Task brief:
For each line below that holds "none", return the line as it stands.

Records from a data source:
-------------------------

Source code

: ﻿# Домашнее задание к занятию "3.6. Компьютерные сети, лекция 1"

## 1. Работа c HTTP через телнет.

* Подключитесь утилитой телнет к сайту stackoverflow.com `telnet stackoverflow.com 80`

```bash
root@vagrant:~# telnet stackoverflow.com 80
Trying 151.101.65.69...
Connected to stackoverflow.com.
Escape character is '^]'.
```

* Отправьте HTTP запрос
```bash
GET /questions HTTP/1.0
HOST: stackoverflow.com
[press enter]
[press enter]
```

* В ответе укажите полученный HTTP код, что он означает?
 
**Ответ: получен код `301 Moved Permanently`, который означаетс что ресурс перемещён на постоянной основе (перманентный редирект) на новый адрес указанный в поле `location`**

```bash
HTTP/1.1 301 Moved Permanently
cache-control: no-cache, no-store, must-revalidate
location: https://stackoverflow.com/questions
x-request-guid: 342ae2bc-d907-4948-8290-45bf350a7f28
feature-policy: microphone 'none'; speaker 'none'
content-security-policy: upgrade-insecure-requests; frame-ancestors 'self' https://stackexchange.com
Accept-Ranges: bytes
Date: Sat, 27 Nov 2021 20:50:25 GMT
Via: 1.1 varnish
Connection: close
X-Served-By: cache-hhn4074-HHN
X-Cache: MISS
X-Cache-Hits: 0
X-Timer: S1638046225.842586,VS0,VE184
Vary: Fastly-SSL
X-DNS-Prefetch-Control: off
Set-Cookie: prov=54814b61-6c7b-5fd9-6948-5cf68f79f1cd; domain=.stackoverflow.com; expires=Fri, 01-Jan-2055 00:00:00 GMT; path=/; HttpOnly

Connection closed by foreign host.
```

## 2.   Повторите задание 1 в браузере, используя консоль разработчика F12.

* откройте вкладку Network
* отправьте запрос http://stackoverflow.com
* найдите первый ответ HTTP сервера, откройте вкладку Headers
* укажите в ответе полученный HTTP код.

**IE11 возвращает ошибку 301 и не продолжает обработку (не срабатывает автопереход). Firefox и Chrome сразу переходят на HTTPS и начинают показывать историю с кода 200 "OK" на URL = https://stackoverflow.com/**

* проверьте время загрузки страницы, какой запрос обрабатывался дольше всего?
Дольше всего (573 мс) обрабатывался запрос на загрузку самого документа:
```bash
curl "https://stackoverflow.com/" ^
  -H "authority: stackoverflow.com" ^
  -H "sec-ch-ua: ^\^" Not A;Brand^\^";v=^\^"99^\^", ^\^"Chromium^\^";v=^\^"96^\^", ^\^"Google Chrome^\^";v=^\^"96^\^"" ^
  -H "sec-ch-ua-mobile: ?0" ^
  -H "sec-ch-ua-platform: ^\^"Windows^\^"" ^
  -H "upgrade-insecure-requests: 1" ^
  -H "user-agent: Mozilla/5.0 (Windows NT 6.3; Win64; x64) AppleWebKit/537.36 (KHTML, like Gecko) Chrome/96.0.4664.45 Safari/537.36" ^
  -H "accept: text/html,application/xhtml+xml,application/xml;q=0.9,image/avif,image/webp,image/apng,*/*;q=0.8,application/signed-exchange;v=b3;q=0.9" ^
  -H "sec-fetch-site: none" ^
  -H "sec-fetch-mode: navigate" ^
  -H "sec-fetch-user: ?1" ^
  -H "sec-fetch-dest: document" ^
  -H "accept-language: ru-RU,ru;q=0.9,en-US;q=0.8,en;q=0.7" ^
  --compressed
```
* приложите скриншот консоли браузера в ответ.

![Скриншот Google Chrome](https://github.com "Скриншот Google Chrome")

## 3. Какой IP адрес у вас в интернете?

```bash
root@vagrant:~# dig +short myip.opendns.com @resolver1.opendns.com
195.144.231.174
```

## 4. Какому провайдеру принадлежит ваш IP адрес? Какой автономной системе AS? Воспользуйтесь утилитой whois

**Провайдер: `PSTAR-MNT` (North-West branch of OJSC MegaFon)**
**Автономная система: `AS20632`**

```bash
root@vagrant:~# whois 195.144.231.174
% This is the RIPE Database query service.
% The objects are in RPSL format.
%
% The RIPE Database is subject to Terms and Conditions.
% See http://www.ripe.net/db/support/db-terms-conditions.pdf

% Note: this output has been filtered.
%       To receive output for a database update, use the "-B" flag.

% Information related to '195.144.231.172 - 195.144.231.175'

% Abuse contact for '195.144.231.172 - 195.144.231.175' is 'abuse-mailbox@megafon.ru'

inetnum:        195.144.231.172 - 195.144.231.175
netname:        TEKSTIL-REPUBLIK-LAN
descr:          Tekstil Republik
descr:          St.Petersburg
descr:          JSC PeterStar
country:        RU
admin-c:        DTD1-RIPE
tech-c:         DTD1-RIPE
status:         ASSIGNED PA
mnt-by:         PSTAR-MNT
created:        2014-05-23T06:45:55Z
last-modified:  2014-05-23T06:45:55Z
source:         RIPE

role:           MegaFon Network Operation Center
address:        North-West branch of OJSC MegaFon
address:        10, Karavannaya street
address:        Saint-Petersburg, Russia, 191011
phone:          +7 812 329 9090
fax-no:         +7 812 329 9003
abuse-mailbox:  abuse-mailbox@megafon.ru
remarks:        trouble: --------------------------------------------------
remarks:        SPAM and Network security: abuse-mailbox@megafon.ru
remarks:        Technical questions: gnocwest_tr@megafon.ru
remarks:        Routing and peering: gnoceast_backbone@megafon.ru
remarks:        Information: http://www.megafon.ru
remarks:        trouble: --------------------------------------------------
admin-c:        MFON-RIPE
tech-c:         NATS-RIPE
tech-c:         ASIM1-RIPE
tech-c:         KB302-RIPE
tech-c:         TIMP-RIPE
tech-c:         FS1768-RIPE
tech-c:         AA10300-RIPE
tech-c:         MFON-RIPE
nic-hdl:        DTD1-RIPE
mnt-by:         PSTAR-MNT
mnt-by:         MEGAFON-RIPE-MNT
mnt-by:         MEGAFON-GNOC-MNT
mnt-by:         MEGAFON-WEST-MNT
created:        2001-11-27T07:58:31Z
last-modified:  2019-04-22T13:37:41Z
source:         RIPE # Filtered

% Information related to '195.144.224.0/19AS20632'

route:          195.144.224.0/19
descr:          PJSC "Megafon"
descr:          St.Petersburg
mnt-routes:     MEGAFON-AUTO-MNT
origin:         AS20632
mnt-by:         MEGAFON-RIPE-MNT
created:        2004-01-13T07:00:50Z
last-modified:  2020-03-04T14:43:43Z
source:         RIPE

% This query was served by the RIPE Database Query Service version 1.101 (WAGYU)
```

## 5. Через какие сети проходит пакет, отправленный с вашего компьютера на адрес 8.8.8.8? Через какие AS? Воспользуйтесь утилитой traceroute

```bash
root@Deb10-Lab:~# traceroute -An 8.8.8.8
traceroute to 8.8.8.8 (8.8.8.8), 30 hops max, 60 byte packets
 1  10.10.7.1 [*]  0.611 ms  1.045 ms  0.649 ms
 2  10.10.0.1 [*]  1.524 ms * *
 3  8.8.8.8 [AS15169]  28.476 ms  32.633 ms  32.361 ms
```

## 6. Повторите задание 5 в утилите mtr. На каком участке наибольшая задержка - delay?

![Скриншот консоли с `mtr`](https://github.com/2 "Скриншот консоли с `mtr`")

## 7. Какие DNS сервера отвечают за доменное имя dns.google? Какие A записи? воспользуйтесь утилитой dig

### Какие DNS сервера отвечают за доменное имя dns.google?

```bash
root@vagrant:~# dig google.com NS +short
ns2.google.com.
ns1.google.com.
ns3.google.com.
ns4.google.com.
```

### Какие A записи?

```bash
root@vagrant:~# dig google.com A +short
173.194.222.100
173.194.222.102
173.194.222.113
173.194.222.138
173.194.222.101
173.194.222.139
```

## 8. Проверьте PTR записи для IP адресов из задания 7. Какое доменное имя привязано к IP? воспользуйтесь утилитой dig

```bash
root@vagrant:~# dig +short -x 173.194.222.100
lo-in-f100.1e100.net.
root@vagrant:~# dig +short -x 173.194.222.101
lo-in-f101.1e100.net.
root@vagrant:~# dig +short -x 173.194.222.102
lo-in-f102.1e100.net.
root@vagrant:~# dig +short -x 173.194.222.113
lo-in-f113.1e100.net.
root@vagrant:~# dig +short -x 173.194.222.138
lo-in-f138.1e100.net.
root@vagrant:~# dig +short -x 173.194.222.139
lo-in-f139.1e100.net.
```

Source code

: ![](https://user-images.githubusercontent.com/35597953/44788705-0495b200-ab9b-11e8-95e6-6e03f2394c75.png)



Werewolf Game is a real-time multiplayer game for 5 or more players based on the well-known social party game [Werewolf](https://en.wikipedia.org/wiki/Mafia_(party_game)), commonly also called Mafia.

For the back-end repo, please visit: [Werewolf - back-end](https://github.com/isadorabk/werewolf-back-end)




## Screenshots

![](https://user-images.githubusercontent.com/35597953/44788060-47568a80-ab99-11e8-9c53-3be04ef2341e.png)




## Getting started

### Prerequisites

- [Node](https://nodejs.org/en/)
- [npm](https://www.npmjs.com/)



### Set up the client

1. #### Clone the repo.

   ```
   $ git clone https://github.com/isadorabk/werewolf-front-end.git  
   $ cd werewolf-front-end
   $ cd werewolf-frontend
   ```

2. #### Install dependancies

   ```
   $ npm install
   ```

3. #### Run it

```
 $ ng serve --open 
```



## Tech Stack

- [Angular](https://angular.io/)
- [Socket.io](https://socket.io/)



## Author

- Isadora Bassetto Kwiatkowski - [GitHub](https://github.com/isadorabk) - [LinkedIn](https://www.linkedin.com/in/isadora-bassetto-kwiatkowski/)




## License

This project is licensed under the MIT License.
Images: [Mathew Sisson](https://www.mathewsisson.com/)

-------------------------

Result:
feature-policy: microphone 'none'; speaker 'none'
  -H "sec-fetch-site: none" ^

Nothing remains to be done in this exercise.